Eugen Prinz trägt sein Herz auf der Zunge. Der Sprecher der Bürgerinitiative gegen Leukämie in der Elbmarsch, nie zimperlich in der Wahl seiner Worte, holte bei seiner Bilanz der vierjährigen Leukämie-Ursachenforschung zum Rundumschlag aus. Zielscheibe seiner Verbalattacke: das schleswig-holsteinische MinisterInnen-Duo Edda Müller (Umwelt) und Claus Möller (Energie). Beide hätten, so der BI-Sprecher, die Leukämie-Ursachenforschung in „verfassungsfeindlicher“ Art und Weise behindert.

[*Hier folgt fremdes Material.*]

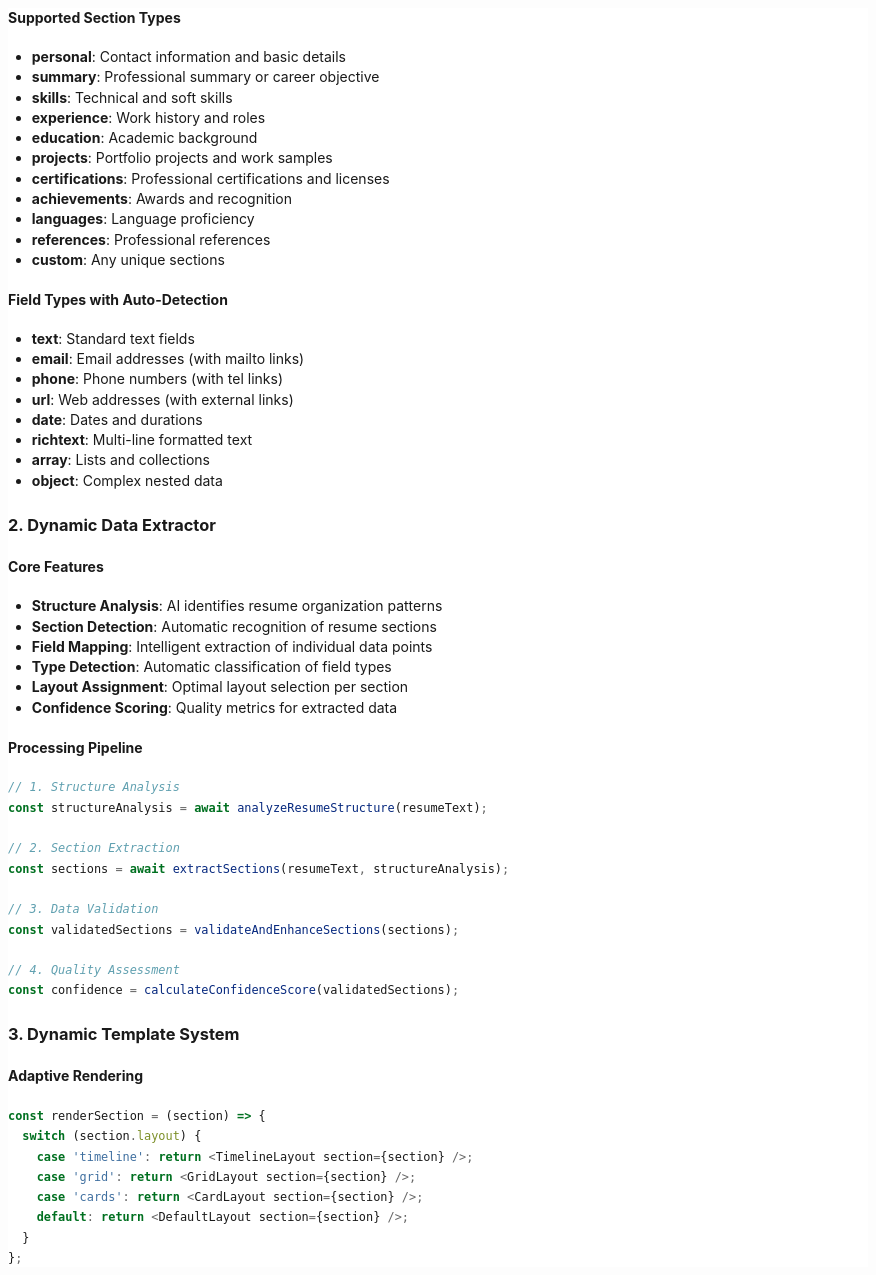 #### Supported Section Types
- **personal**: Contact information and basic details
- **summary**: Professional summary or career objective  
- **skills**: Technical and soft skills
- **experience**: Work history and roles
- **education**: Academic background
- **projects**: Portfolio projects and work samples
- **certifications**: Professional certifications and licenses
- **achievements**: Awards and recognition
- **languages**: Language proficiency
- **references**: Professional references
- **custom**: Any unique sections

#### Field Types with Auto-Detection
- **text**: Standard text fields
- **email**: Email addresses (with mailto links)
- **phone**: Phone numbers (with tel links) 
- **url**: Web addresses (with external links)
- **date**: Dates and durations
- **richtext**: Multi-line formatted text
- **array**: Lists and collections
- **object**: Complex nested data

### 2. Dynamic Data Extractor

#### Core Features
- **Structure Analysis**: AI identifies resume organization patterns
- **Section Detection**: Automatic recognition of resume sections
- **Field Mapping**: Intelligent extraction of individual data points
- **Type Detection**: Automatic classification of field types
- **Layout Assignment**: Optimal layout selection per section
- **Confidence Scoring**: Quality metrics for extracted data

#### Processing Pipeline
```javascript
// 1. Structure Analysis
const structureAnalysis = await analyzeResumeStructure(resumeText);

// 2. Section Extraction  
const sections = await extractSections(resumeText, structureAnalysis);

// 3. Data Validation
const validatedSections = validateAndEnhanceSections(sections);

// 4. Quality Assessment
const confidence = calculateConfidenceScore(validatedSections);
```

### 3. Dynamic Template System

#### Adaptive Rendering
```javascript
const renderSection = (section) => {
  switch (section.layout) {
    case 'timeline': return <TimelineLayout section={section} />;
    case 'grid': return <GridLayout section={section} />;  
    case 'cards': return <CardLayout section={section} />;
    default: return <DefaultLayout section={section} />;
  }
};
```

Dem Kieler Energieminister Claus Möller wirft Prinz vor, „eine umfassende und uneingeschränkte Untersuchung des Atomkraftwerks Krümmel verhindert“ zu haben. Das Öko-Institut Darmstadt, das den Reaktor inspizierte, hätte „nur nach einer großen Freisetzung, nicht aber nach Dauer-Leckagen aus diffusen Quellen fahnden“ dürfen. Zudem hätten die Leukämie-Kommissionen bis heute nicht die Erlaubnis bekommen, „die Rohdaten der aktuellen Monatsberichte des Atomkraftwerks Krümmel einzusehen“. Prinz: „Betriebsgeheimnisse darf es bei der Kontrolle von Atommeilern nicht geben.“

Volle Breitseite nach Prinzen-Art auch gegen Kiels Umweltministerin Edda Müller: Sie hätte Ministeriums-Mitarbeiter Gustav Sauer „einen Maulkorb verpaßt“. Denn Sauer, der früher die Abteilung für Reaktorsicherheit im Kieler Energiemisterium leitete, durfte auf Geheiß seiner heutigen Vorgesetzten nicht vor der Leukämie-Kommission erscheinen, um seine Sicht der Dinge darzulegen. Lapidare Begründung von Ministeriums-Sprecher Wolfgang Götze: „Herr Sauer ist für die Reaktorsicherheit nicht mehr zuständig.“ Für Eugen Prinz aber ist das Auftrittsverbot des Spitzenbeamten vor der Kommission „ein klarer Verstoß gegen die grundgesetzlich verbürgte Freiheit der Forschung“.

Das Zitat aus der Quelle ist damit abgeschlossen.